Question

Find the vector equation of the line which passes through the origin and intersect the line x – 1 = y – 2 = z – 3 at right angle.

Answer 1

The given line is `(x - 1)/(1) = (y - 2)/(1) = (z - 3)/(1) = lambda`                ...(Say)

∴ coordinates of any point on the line are x = `lambda + 1, y = lambda + 2, z = lambda + 3`

∴ position vector of any point on the line is `(lambda + 1)hat"i" + (lambda + 2)hat"j" + (lambda + 3)hat"k"`         ...(1)

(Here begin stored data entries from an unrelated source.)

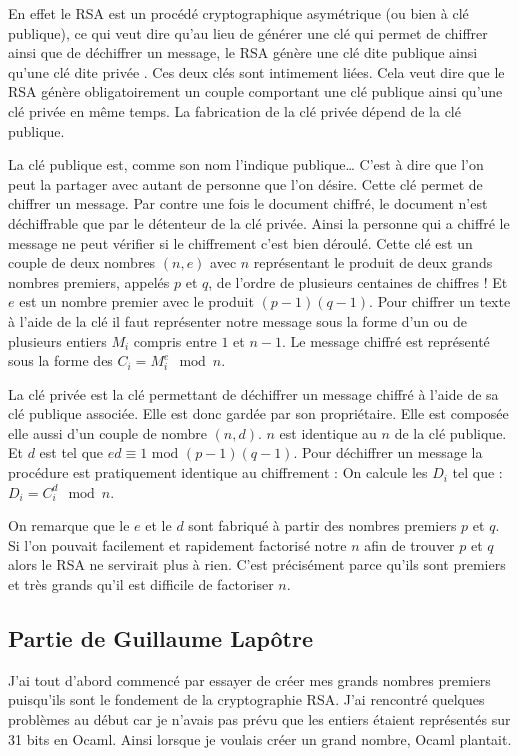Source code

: \documentclass[a4paper,12pt]{article}
\begin{document}
En effet le RSA est un procédé cryptographique asymétrique (ou bien à clé publique), ce qui veut dire qu'au lieu de générer une clé qui permet de chiffrer ainsi que de déchiffrer un message, le RSA génère une clé dite \og publique \fg{} ainsi qu'une clé dite \og privée \fg{}. Ces deux clés sont intimement liées. Cela veut dire que le RSA génère obligatoirement un couple comportant une clé publique ainsi qu'une clé privée en même temps. La fabrication de la clé privée dépend de la clé publique.

La clé publique est, comme son nom l'indique publique\dots{} C'est à dire que l'on peut la partager avec autant de personne que l'on désire. Cette clé permet de chiffrer un message. Par contre une fois le document chiffré, le document n'est déchiffrable que par le détenteur de la clé privée. Ainsi la personne qui a chiffré le message ne peut vérifier si le chiffrement c'est bien déroulé. Cette clé est un couple de deux nombres $(n, e)$ avec $n$ représentant le produit de deux grands nombres premiers, appelés $p$ et $q$, de l'ordre de plusieurs centaines de chiffres ! Et $e$ est un nombre premier avec le produit $(p - 1)(q - 1)$. Pour chiffrer un texte à l'aide de la clé il faut représenter notre message sous la forme d'un ou de plusieurs entiers $M_{i}$ compris entre $1$ et $n - 1$. Le message chiffré est représenté sous la forme des $C_{i} = M_{i}^e \mod n$.

La clé privée est la clé permettant de déchiffrer un message chiffré à l'aide de sa clé publique associée. Elle est donc gardée par son propriétaire. Elle est composée elle aussi d'un couple de nombre $(n, d)$. $n$ est identique au $n$ de la clé publique. Et $d$ est tel que $ed \equiv 1 \textrm{ mod } (p - 1)(q - 1)$. Pour déchiffrer un message la procédure est pratiquement identique au chiffrement : On calcule les $D_{i}$ tel que : $D_{i} = C_{i}^d \mod n$.

On remarque que le $e$ et le $d$ sont fabriqué à partir des nombres premiers $p$ et $q$. Si l'on pouvait facilement et rapidement factorisé notre $n$ afin de trouver $p$ et $q$ alors le RSA ne servirait plus à rien. C'est précisément parce qu'ils sont premiers et très grands qu'il est difficile de factoriser $n$.

\subsection{Partie de Guillaume Lapôtre}

J'ai tout d'abord commencé par essayer de créer mes grands nombres premiers puisqu'ils sont le fondement de la cryptographie RSA. J'ai rencontré quelques problèmes au début car je n'avais pas prévu que les entiers étaient représentés sur 31 bits en Ocaml. Ainsi lorsque je voulais créer un grand nombre, Ocaml plantait.
\end{document}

If `bar"b"` is parallel to the given line whose direction ratios are 1, 1, 1 then `bar"b" = hat"i" + hat"j" + hat"k"`.

Let the required line passing through O meet the given line at M.

∴  position vector of M

= `bar"m" = (lambda + 1)hat"i" + (lambda + 2)hat"j" + (lambda + 3)hat"k"`         ...[By (1)]

The required line is perpendicular to given line

∴ `bar"OM".bar"b"` = 0

∴ `[(lambda + 1)hat"i" + (lambda + 2)hat"j" + (lambda + 3)hat"k"].(hat"i" + hat"j" + hat"k")` = 0

∴ `(lambda + 1) xx 1 + (lambda + 2) xx 1 + (lambda + 3) xx 1` = 0

∴ `3lambda + 6` = 0

∴ λ = – 2

∴ `bar"m" = (-2 + 1)hat"i" + (-2 + 2)hat"j" + (-2 + 3)hat"k" = -hat"i" + hat"k"`

The vector equation of the line passing through `"A"(bara) and "B"(barb) "is"  bar"r" = bar"a" + lambda(bar"b" - bar"a"), lambda` is  a scalar.

∴ the vector equation of the line passing through `"O"(bar"0") and "M"(bar"m") "is" bar"r" = bar"0" + lambda(bar"m" - bar"0") = lambda(-hat"i" + hat"k")` where λ is a scalar.

Hence, vector equation of the required line is `bar"r" = lambda(-hat"i" + hat"k")`.